Matthew Rimmer, ‘The Right to Repair: Patent Law and 3D Printing in Australia’

ABSTRACT
Considering recent litigation in the Australian courts, and an inquiry by the Productivity Commission, this paper calls for patent law reform in respect of the right to repair in Australia. It provides an evaluation of the decision of the Full Court of the Federal Court in Calidad Pty Ltd v Seiko Epson Corporation [2019] FCAFC 115 – as well as the High Court of Australia consideration of the matter in Calidad Pty Ltd v Seiko Epson Corporation [2020] HCA 41. It highlights the divergence between the layers of the Australian legal system on the topic of patent law – between the judicial approach of the Federal Court of Australia and the Full Court of the Federal Court of Australia, and the endorsement of the patent exhaustion doctrine by the majority of the High Court of Australia. In light of this litigation, this paper reviews the policy approach taken by the Productivity Commission in respect of patent law, the right to repair, consumer rights, and competition policy. After the considering the findings of the Productivity Commission, it is recommended that there is a need to provide for greater recognition of the right to repair under patent law. It also calls for the use of compulsory licensing, crown use, competition oversight, and consumer law protection to reinforce the right to repair under patent law.

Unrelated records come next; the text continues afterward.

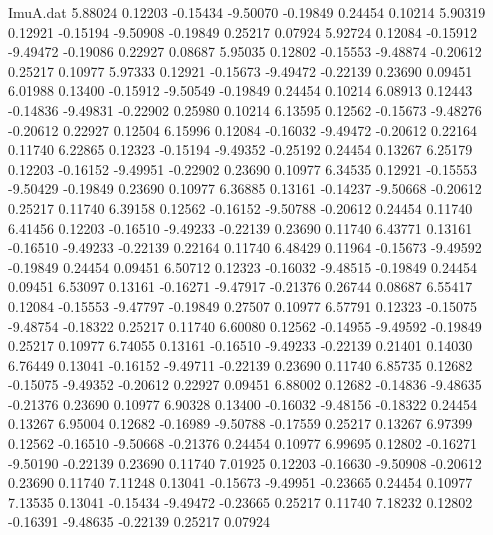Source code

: \begin{filecontents}{ImuA.dat}
   5.88024    0.12203   -0.15434   -9.50070   -0.19849    0.24454    0.10214
   5.90319    0.12921   -0.15194   -9.50908   -0.19849    0.25217    0.07924
   5.92724    0.12084   -0.15912   -9.49472   -0.19086    0.22927    0.08687
   5.95035    0.12802   -0.15553   -9.48874   -0.20612    0.25217    0.10977
   5.97333    0.12921   -0.15673   -9.49472   -0.22139    0.23690    0.09451
   6.01988    0.13400   -0.15912   -9.50549   -0.19849    0.24454    0.10214
   6.08913    0.12443   -0.14836   -9.49831   -0.22902    0.25980    0.10214
   6.13595    0.12562   -0.15673   -9.48276   -0.20612    0.22927    0.12504
   6.15996    0.12084   -0.16032   -9.49472   -0.20612    0.22164    0.11740
   6.22865    0.12323   -0.15194   -9.49352   -0.25192    0.24454    0.13267
   6.25179    0.12203   -0.16152   -9.49951   -0.22902    0.23690    0.10977
   6.34535    0.12921   -0.15553   -9.50429   -0.19849    0.23690    0.10977
   6.36885    0.13161   -0.14237   -9.50668   -0.20612    0.25217    0.11740
   6.39158    0.12562   -0.16152   -9.50788   -0.20612    0.24454    0.11740
   6.41456    0.12203   -0.16510   -9.49233   -0.22139    0.23690    0.11740
   6.43771    0.13161   -0.16510   -9.49233   -0.22139    0.22164    0.11740
   6.48429    0.11964   -0.15673   -9.49592   -0.19849    0.24454    0.09451
   6.50712    0.12323   -0.16032   -9.48515   -0.19849    0.24454    0.09451
   6.53097    0.13161   -0.16271   -9.47917   -0.21376    0.26744    0.08687
   6.55417    0.12084   -0.15553   -9.47797   -0.19849    0.27507    0.10977
   6.57791    0.12323   -0.15075   -9.48754   -0.18322    0.25217    0.11740
   6.60080    0.12562   -0.14955   -9.49592   -0.19849    0.25217    0.10977
   6.74055    0.13161   -0.16510   -9.49233   -0.22139    0.21401    0.14030
   6.76449    0.13041   -0.16152   -9.49711   -0.22139    0.23690    0.11740
   6.85735    0.12682   -0.15075   -9.49352   -0.20612    0.22927    0.09451
   6.88002    0.12682   -0.14836   -9.48635   -0.21376    0.23690    0.10977
   6.90328    0.13400   -0.16032   -9.48156   -0.18322    0.24454    0.13267
   6.95004    0.12682   -0.16989   -9.50788   -0.17559    0.25217    0.13267
   6.97399    0.12562   -0.16510   -9.50668   -0.21376    0.24454    0.10977
   6.99695    0.12802   -0.16271   -9.50190   -0.22139    0.23690    0.11740
   7.01925    0.12203   -0.16630   -9.50908   -0.20612    0.23690    0.11740
   7.11248    0.13041   -0.15673   -9.49951   -0.23665    0.24454    0.10977
   7.13535    0.13041   -0.15434   -9.49472   -0.23665    0.25217    0.11740
   7.18232    0.12802   -0.16391   -9.48635   -0.22139    0.25217    0.07924

\end{filecontents}
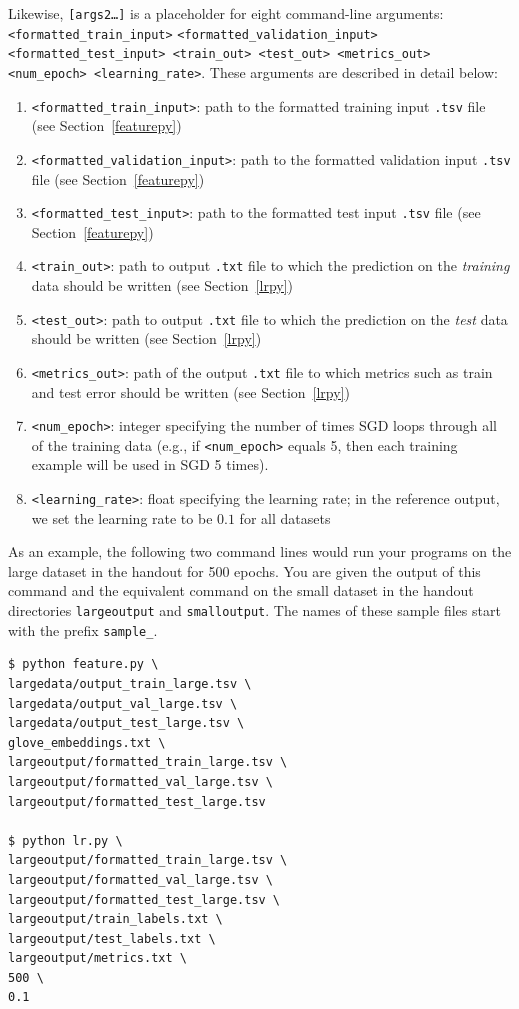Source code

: \documentclass[11pt,addpoints,answers]{exam}
\begin{document}
Likewise, \texttt{[args2\dots]} is a placeholder for eight command-line arguments: \texttt{<formatted\_train\_input>} \texttt{<formatted\_validation\_input> <formatted\_test\_input> <train\_out> <test\_out> <metrics\_out> <num\_epoch> <learning\_rate>}. These arguments are described in detail below:
\begin{enumerate}
    \item \texttt{<formatted\_train\_input>}: path to the formatted training input \texttt{.tsv} file (see Section~\ref{featurepy})
    \item \texttt{<formatted\_validation\_input>}: path to the formatted validation input \texttt{.tsv} file (see Section~\ref{featurepy})
    \item \texttt{<formatted\_test\_input>}: path to the formatted test input \texttt{.tsv} file (see Section~\ref{featurepy})
    \item \texttt{<train\_out>}: path to output \texttt{.txt} file to which the prediction on the \emph{training} data should be written (see Section~\ref{lrpy})
    \item \texttt{<test\_out>}: path to output \texttt{.txt} file to which the prediction on the \emph{test} data should be written (see Section~\ref{lrpy})
    \item \texttt{<metrics\_out>}: path of the output \texttt{.txt} file to which metrics such as train and test error should be written (see Section~\ref{lrpy})
    \item \texttt{<num\_epoch>}: integer specifying the number of times SGD loops through all of the training data (e.g., if \texttt{<num\_epoch>} equals 5, then each training example will be used in SGD 5 times). 
    \item \texttt{<learning\_rate>}: float specifying the learning rate; in the reference output, we set the learning rate to be $0.1$ for all datasets
\end{enumerate}

As an example, the following two command lines would run your programs on the large dataset in the handout for 500 epochs. You are given the output of this command and the equivalent command on the small dataset in the handout directories \verb|largeoutput| and \verb|smalloutput|. The names of these sample files start with the prefix \verb|sample_|.

\begin{lstlisting}[language=Shell]
$ python feature.py \ 
largedata/output_train_large.tsv \
largedata/output_val_large.tsv \
largedata/output_test_large.tsv \
glove_embeddings.txt \
largeoutput/formatted_train_large.tsv \
largeoutput/formatted_val_large.tsv \
largeoutput/formatted_test_large.tsv

$ python lr.py \
largeoutput/formatted_train_large.tsv \
largeoutput/formatted_val_large.tsv \
largeoutput/formatted_test_large.tsv \
largeoutput/train_labels.txt \
largeoutput/test_labels.txt \
largeoutput/metrics.txt \
500 \
0.1
\end{lstlisting}
\end{document}
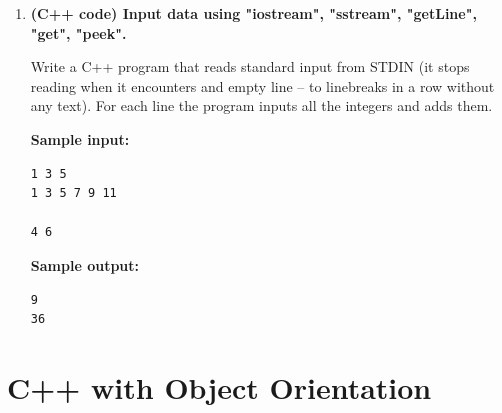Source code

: \documentclass[a4paper,12pt]{article}
\begin{document}
\begin{enumerate}[label=1.\Alph*.]
\item {\bf (C++ code) Input data using "iostream", "sstream", "getLine", "get", "peek".}

Write a C++ program that reads standard input from STDIN
(it stops reading when it encounters and empty line -- to linebreaks in a row without any text). 
For each line the program inputs all the integers and adds them. 

{\bf Sample input:}

\begin{verbatim}
1 3 5
1 3 5 7 9 11

4 6
\end{verbatim}

{\bf Sample output:}

\begin{verbatim}
9
36
\end{verbatim}



\end{enumerate}



\section{C++ with Object Orientation}
\end{document}
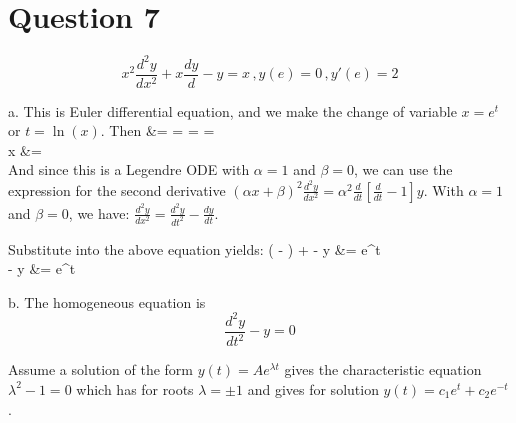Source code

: \documentclass[12pt,twoside]{article}
\begin{document}
\section*{Question 7}
\[
	x^2 \frac{d^2 y}{dx^2} + x \frac{dy}{d} - y = x \, , y(e) = 0 \, , y'(e) = 2
\]

\be 
\item [a.]
This is Euler differential equation, and we make the change of variable $x=e^t$ or $t=\ln(x)$.
Then
\ba
	 &=   =   =    =     \\ 
	x   &=  \\
\ea
And since this is a Legendre ODE with $\alpha=1$ and $\beta=0$, we can use the expression for the second derivative 
$(\alpha x + \beta)^2 \frac{d^2y}{dx^2} = \alpha^2 \frac{d}{d t} [\frac{d}{dt} - 1] y$.
With $\alpha=1$ and $\beta=0$, we have: $ \frac{d^2y}{dx^2} =  \frac{d^2y}{dt^2} - \frac{dy}{dt}$. \\ \hfill \break

Substitute into the above equation yields:
\ba
	(  - ) +  - y &= e^t \\
	  - y &= e^t \\
\ea

\item [b.]
The homogeneous equation is
\[
	 \frac{d^2y}{dt^2} - y = 0
\]

Assume a solution of the form $y(t) = A e^{\lambda t}$ gives the characteristic equation $\lambda^2 - 1 = 0$ which has for roots $\lambda = \pm1$ and gives
for solution $y(t) = c_1 e^t + c_2 e^{-t}$.
\end{document}
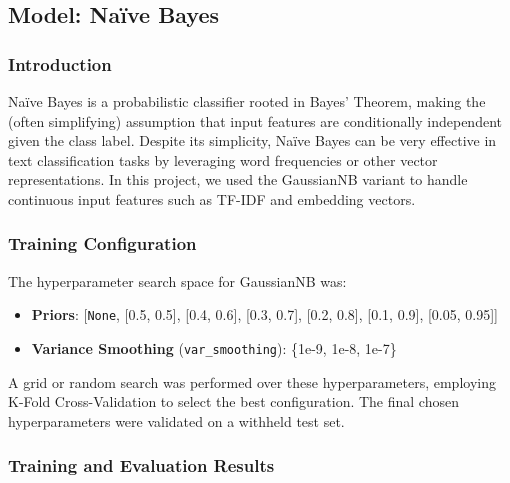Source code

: \subsection{Model: Naïve Bayes}

\subsubsection{Introduction}

Naïve Bayes is a probabilistic classifier rooted in Bayes’ Theorem, making the (often simplifying) assumption that input features are conditionally independent given the class label. Despite its simplicity, Naïve Bayes can be very effective in text classification tasks by leveraging word frequencies or other vector representations. In this project, we used the GaussianNB variant to handle continuous input features such as TF-IDF and embedding vectors.

\subsubsection{Training Configuration}

The hyperparameter search space for GaussianNB was:

\begin{itemize}
    \item \textbf{Priors}: [\texttt{None}, [0.5, 0.5], [0.4, 0.6], [0.3, 0.7], [0.2, 0.8], [0.1, 0.9], [0.05, 0.95]]
    \item \textbf{Variance Smoothing} (\texttt{var\_smoothing}): \{1e-9, 1e-8, 1e-7\}
\end{itemize}



A grid or random search was performed over these hyperparameters, employing K-Fold Cross-Validation to select the best configuration. The final chosen hyperparameters were validated on a withheld test set.

\subsubsection{Training and Evaluation Results}

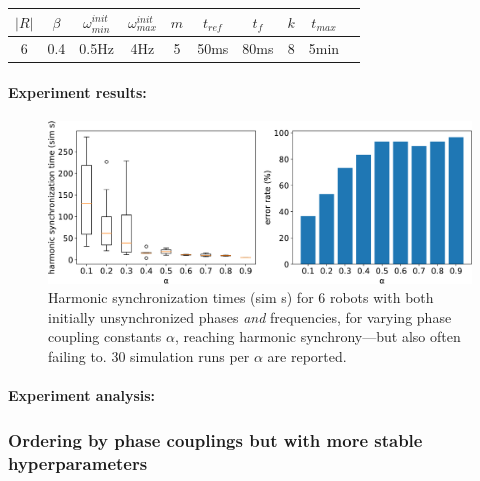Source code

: 			\begin{center}
			\begin{tabular}{ |c|c|c|c|c|c|c|c|c|c| } 
			\hline
			$|R|$ & $\beta$ & $\omega_{min}^{init}$ & $\omega_{max}^{init}$ & $m$ & $t_{ref}$ & $t_f$ & $k$ & $t_{max}$ \\
			\hline
			6 & 0.4 & 0.5Hz & 4Hz & 5 & 50ms & 80ms & 8 & 5min \\
			\hline
			\end{tabular}
			\label{tab:baseline_reproducing_phase_and_freq_sync_for_alpha}
			\end{center}
			
			\paragraph{Experiment results:\nl}
			
			\begin{figure}[ht!]
				\centering
				\includegraphics[width=\linewidth]{Assets/DocSegments/Chapters/ExperimentsAndResults/Figures/PerfScores/baseline_reproducing_phase_and_freq_sync_for_alpha.pdf}
				\caption[Experiment results for first $\phi$ \& $\omega$ synchronization baseline reproduction experiment.]{Harmonic synchronization times (sim s) for 6 robots with both initially unsynchronized phases \textit{and} frequencies, for varying phase coupling constants $\alpha$, reaching harmonic synchrony—but also often failing to. 30 simulation runs per $\alpha$ are reported.}
				\label{fig:baseline_reproducing_phase_and_freq_sync_for_alpha}
			\end{figure}
			
			\paragraph{Experiment analysis:\nl}
		
		
		\subsubsection{Ordering by phase couplings but with more stable hyperparameters}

In the spirit of modernising Australia’s regime, this paper makes a number of recommendations for patent law reform – particularly in light of 3D printing, additive manufacturing, and digital fabrication. It calls upon the legal system to embody some of the ideals, which have been embedded in the Maker’s Bill of Rights, and the iFixit Repair Manifesto. The larger argument of the paper is that there needs to be a common approach to the right to repair across the various domains of intellectual property – rather than the current fragmentary treatment of the topic.

Rimmer, Matthew, The Right to Repair: Patent Law and 3D Printing in Australia (August 1, 2021). Script-ed – A Journal of Law, Technology, and Society 2021.